Curr Opin Pulm Med. 2007;13(2):114-119. 

In This Article

Abstract and Introduction

Purpose of Review: The possible development of pulmonary hypertension is a well-known complication in the course of chronic obstructive pulmonary disease. When present, pulmonary hypertension is in general of mild severity at rest. It is therefore generally considered as a second-rank marker of the disease, mainly because the patients are limited in their exercise capacity for respiratory rather than for circulatory reasons. Apart from the common hemodynamic profile, however, some patients have a moderate-to-severe level of mean pulmonary artery pressure.
Recent Findings: These patients with a predominant vascular disease have been individualized recently.
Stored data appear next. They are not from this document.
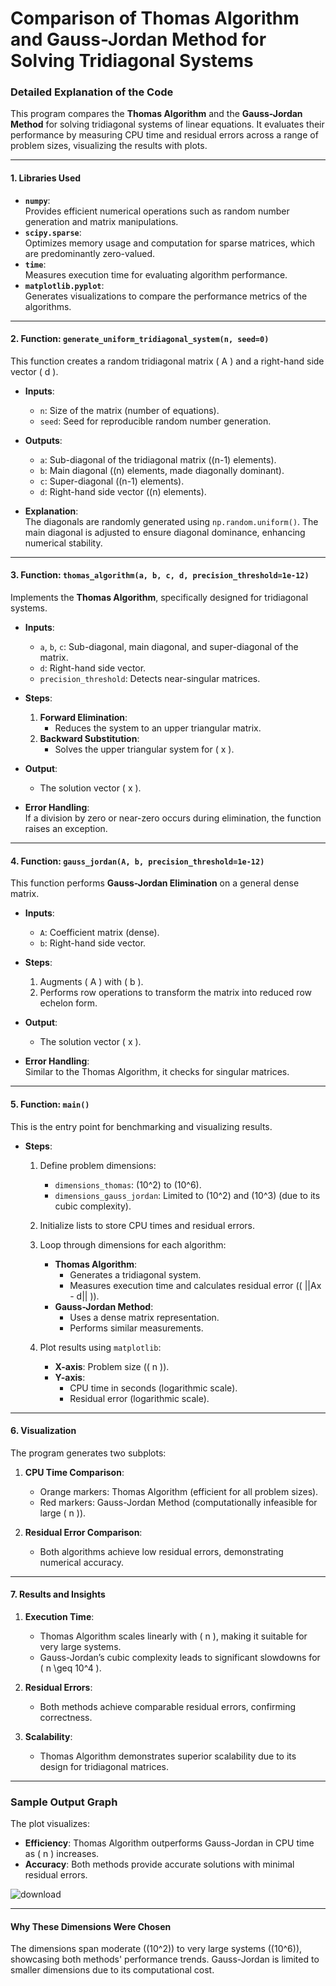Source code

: # Comparison of Thomas Algorithm and Gauss-Jordan Method for Solving Tridiagonal Systems

### Detailed Explanation of the Code

This program compares the **Thomas Algorithm** and the **Gauss-Jordan Method** for solving tridiagonal systems of linear equations. It evaluates their performance by measuring CPU time and residual errors across a range of problem sizes, visualizing the results with plots.

---

#### **1. Libraries Used**
- **`numpy`**:  
  Provides efficient numerical operations such as random number generation and matrix manipulations.  
- **`scipy.sparse`**:  
  Optimizes memory usage and computation for sparse matrices, which are predominantly zero-valued.  
- **`time`**:  
  Measures execution time for evaluating algorithm performance.  
- **`matplotlib.pyplot`**:  
  Generates visualizations to compare the performance metrics of the algorithms.  

---

#### **2. Function: `generate_uniform_tridiagonal_system(n, seed=0)`**
This function creates a random tridiagonal matrix \( A \) and a right-hand side vector \( d \).

- **Inputs**:  
  - `n`: Size of the matrix (number of equations).  
  - `seed`: Seed for reproducible random number generation.  

- **Outputs**:  
  - `a`: Sub-diagonal of the tridiagonal matrix (\(n-1\) elements).  
  - `b`: Main diagonal (\(n\) elements, made diagonally dominant).  
  - `c`: Super-diagonal (\(n-1\) elements).  
  - `d`: Right-hand side vector (\(n\) elements).  

- **Explanation**:  
  The diagonals are randomly generated using `np.random.uniform()`. The main diagonal is adjusted to ensure diagonal dominance, enhancing numerical stability.  

---

#### **3. Function: `thomas_algorithm(a, b, c, d, precision_threshold=1e-12)`**
Implements the **Thomas Algorithm**, specifically designed for tridiagonal systems.  

- **Inputs**:  
  - `a`, `b`, `c`: Sub-diagonal, main diagonal, and super-diagonal of the matrix.  
  - `d`: Right-hand side vector.  
  - `precision_threshold`: Detects near-singular matrices.  

- **Steps**:
  1. **Forward Elimination**:  
     - Reduces the system to an upper triangular matrix.  
  2. **Backward Substitution**:  
     - Solves the upper triangular system for \( x \).  

- **Output**:  
  - The solution vector \( x \).  

- **Error Handling**:  
  If a division by zero or near-zero occurs during elimination, the function raises an exception.  

---

#### **4. Function: `gauss_jordan(A, b, precision_threshold=1e-12)`**
This function performs **Gauss-Jordan Elimination** on a general dense matrix.  

- **Inputs**:  
  - `A`: Coefficient matrix (dense).  
  - `b`: Right-hand side vector.  

- **Steps**:  
  1. Augments \( A \) with \( b \).  
  2. Performs row operations to transform the matrix into reduced row echelon form.  

- **Output**:  
  - The solution vector \( x \).  

- **Error Handling**:  
  Similar to the Thomas Algorithm, it checks for singular matrices.  

---

#### **5. Function: `main()`**
This is the entry point for benchmarking and visualizing results.  

- **Steps**:  
  1. Define problem dimensions:  
     - `dimensions_thomas`: \(10^2\) to \(10^6\).  
     - `dimensions_gauss_jordan`: Limited to \(10^2\) and \(10^3\) (due to its cubic complexity).  

  2. Initialize lists to store CPU times and residual errors.  

  3. Loop through dimensions for each algorithm:  
     - **Thomas Algorithm**:  
       - Generates a tridiagonal system.  
       - Measures execution time and calculates residual error (\( ||Ax - d|| \)).  
     - **Gauss-Jordan Method**:  
       - Uses a dense matrix representation.  
       - Performs similar measurements.  

  4. Plot results using `matplotlib`:  
     - **X-axis**: Problem size (\( n \)).  
     - **Y-axis**:  
       - CPU time in seconds (logarithmic scale).  
       - Residual error (logarithmic scale).  

---

#### **6. Visualization**
The program generates two subplots:  

1. **CPU Time Comparison**:  
   - Orange markers: Thomas Algorithm (efficient for all problem sizes).  
   - Red markers: Gauss-Jordan Method (computationally infeasible for large \( n \)).  

2. **Residual Error Comparison**:  
   - Both algorithms achieve low residual errors, demonstrating numerical accuracy.  

---

#### **7. Results and Insights**
1. **Execution Time**:  
   - Thomas Algorithm scales linearly with \( n \), making it suitable for very large systems.  
   - Gauss-Jordan’s cubic complexity leads to significant slowdowns for \( n \geq 10^4 \).  

2. **Residual Errors**:  
   - Both methods achieve comparable residual errors, confirming correctness.  

3. **Scalability**:  
   - Thomas Algorithm demonstrates superior scalability due to its design for tridiagonal matrices.  

---

### Sample Output Graph

The plot visualizes:
- **Efficiency**: Thomas Algorithm outperforms Gauss-Jordan in CPU time as \( n \) increases.  
- **Accuracy**: Both methods provide accurate solutions with minimal residual errors.  

![download](https://github.com/user-attachments/assets/1e947a43-69cb-455c-83d7-67b770222829)

---

#### **Why These Dimensions Were Chosen**
The dimensions span moderate (\(10^2\)) to very large systems (\(10^6\)), showcasing both methods' performance trends. Gauss-Jordan is limited to smaller dimensions due to its computational cost.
They have in common some particularities, the most characteristic profile being a mild-to-moderate airway obstruction, contrasting with the severity of dyspnea and hypoxemia. Another typical feature in these patients is the apparently poor prognosis.
Summary: Such patients have to be recognized because they are potential candidates for specific therapies aiming at reducing pulmonary vascular resistance.
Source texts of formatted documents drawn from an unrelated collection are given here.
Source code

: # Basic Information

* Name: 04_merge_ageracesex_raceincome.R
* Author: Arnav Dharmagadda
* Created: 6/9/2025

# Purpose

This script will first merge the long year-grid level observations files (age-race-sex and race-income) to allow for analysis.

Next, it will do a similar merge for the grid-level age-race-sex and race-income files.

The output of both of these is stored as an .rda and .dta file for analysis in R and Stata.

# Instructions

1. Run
That chronic obstructive pulmonary disease (COPD) can lead to pulmonary hypertension (PH) and cor pulmonale has long been established.[1,2,3] Apart from the usual pattern of PH, which will be discussed in the first part of this review, some patients also present with a much higher level of mean pulmonary artery pressure (mPAP). The second part of the review will focus more particularly on these patients with a predominant pulmonary vascular disease.